Copy, word for word, the lines of the entries below between the one with "you. The ordinary" and the one with "understanding of the verse.", inclusive, and leave out everything else.

Records to process Block Start

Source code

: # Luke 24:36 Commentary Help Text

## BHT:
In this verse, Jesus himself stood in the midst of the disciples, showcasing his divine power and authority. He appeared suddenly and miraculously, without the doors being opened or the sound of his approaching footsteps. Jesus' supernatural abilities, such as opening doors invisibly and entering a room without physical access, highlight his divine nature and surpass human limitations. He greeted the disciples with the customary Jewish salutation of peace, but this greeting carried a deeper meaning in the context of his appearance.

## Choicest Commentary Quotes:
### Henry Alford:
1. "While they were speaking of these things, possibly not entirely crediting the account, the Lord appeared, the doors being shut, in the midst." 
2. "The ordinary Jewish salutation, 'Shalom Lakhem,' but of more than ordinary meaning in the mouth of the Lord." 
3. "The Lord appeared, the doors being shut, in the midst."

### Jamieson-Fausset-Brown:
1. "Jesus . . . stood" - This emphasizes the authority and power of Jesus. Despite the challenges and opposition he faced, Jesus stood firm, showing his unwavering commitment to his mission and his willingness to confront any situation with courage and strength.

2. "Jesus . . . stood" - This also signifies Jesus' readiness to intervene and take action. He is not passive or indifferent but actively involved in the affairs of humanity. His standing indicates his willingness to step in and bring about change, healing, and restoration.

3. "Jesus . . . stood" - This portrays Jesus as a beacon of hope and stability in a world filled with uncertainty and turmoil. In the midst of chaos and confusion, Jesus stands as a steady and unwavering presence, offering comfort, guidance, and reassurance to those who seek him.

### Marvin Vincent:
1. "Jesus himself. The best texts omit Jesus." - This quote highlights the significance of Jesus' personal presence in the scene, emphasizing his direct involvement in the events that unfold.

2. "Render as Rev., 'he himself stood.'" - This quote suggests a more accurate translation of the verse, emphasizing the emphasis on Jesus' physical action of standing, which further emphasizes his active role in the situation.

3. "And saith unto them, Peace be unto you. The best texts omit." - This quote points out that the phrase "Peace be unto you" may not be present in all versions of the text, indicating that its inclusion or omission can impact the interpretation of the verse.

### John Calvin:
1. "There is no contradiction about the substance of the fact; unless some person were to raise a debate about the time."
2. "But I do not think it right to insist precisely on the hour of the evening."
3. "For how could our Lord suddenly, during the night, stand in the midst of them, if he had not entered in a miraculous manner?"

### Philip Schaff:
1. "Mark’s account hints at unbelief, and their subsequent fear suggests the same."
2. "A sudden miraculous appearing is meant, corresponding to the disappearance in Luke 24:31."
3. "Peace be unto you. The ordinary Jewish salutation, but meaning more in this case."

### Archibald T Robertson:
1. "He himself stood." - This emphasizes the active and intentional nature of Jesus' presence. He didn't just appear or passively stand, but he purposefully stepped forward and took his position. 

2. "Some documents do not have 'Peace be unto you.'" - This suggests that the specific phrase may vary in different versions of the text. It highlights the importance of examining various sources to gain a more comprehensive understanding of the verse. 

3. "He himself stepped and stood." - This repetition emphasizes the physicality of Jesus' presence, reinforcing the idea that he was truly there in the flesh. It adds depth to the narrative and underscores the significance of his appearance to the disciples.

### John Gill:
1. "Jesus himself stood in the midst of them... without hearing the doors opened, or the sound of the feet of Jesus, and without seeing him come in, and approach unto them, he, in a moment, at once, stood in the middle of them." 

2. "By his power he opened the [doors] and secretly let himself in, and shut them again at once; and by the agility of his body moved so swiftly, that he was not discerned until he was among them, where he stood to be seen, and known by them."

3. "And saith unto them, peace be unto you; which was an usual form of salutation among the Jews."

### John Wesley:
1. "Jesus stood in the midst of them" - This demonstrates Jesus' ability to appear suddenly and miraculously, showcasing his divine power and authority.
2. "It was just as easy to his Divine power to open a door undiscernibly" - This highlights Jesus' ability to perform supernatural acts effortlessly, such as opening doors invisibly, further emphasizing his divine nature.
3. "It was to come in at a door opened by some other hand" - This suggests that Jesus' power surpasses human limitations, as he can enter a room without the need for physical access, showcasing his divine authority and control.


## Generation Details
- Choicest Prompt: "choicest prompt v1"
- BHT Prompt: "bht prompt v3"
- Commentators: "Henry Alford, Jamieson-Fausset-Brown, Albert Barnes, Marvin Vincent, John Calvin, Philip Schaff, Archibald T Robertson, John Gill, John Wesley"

Records to process Block End
Records to process Block Start

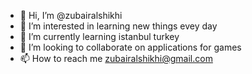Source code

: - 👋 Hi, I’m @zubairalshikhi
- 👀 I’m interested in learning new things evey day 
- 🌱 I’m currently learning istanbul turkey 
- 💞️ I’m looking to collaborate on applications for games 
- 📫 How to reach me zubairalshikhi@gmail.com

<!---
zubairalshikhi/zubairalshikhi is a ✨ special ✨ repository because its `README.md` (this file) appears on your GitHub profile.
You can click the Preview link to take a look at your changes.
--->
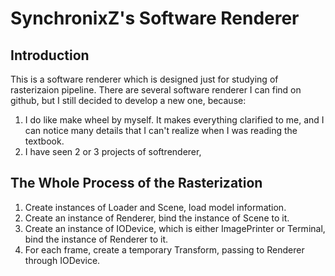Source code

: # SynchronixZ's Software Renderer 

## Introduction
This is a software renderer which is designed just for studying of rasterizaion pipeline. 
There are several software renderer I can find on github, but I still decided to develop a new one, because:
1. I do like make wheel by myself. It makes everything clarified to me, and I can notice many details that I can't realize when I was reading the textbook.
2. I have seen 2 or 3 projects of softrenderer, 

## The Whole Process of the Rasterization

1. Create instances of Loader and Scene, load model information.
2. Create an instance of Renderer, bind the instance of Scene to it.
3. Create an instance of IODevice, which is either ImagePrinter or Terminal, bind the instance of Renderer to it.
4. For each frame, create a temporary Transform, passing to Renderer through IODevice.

Records to process Block End
Records to process Block Start

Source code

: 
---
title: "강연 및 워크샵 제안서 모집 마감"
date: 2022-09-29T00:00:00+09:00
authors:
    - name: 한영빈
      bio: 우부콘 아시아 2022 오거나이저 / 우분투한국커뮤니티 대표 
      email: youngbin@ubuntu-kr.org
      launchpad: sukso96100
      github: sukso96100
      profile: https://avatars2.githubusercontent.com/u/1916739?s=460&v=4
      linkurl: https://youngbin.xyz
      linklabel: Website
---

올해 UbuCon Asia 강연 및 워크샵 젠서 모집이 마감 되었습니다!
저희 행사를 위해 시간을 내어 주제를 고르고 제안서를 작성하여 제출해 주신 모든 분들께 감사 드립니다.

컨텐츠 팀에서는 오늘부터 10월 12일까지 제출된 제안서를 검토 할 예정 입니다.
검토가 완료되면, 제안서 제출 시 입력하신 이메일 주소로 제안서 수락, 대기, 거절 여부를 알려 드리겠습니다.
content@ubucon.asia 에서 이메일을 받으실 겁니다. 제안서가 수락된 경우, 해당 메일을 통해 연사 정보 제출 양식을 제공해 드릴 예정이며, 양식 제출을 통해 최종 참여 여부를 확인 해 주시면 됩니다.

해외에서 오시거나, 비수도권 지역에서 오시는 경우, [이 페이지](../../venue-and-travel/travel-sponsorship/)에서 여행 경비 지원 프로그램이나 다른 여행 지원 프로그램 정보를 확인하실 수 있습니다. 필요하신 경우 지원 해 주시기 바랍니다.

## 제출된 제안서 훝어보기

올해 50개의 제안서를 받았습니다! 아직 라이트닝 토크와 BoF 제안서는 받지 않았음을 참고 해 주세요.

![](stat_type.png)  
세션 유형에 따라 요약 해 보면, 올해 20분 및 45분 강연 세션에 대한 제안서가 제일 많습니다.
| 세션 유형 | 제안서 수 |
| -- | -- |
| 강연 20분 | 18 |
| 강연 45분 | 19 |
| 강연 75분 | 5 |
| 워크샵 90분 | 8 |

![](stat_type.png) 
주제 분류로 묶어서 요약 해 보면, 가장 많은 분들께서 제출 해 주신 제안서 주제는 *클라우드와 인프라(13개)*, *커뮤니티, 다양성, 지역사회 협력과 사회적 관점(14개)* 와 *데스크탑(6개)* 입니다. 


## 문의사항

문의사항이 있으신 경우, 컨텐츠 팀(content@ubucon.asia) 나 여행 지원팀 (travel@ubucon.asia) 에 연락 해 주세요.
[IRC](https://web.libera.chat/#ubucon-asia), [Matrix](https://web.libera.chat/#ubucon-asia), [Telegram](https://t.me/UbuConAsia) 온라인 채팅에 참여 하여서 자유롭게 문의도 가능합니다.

Records to process Block End

# Task solution:
3. "Peace be unto you. The ordinary Jewish salutation, but meaning more in this case."

### Archibald T Robertson:
1. "He himself stood." - This emphasizes the active and intentional nature of Jesus' presence. He didn't just appear or passively stand, but he purposefully stepped forward and took his position. 

2. "Some documents do not have 'Peace be unto you.'" - This suggests that the specific phrase may vary in different versions of the text. It highlights the importance of examining various sources to gain a more comprehensive understanding of the verse. 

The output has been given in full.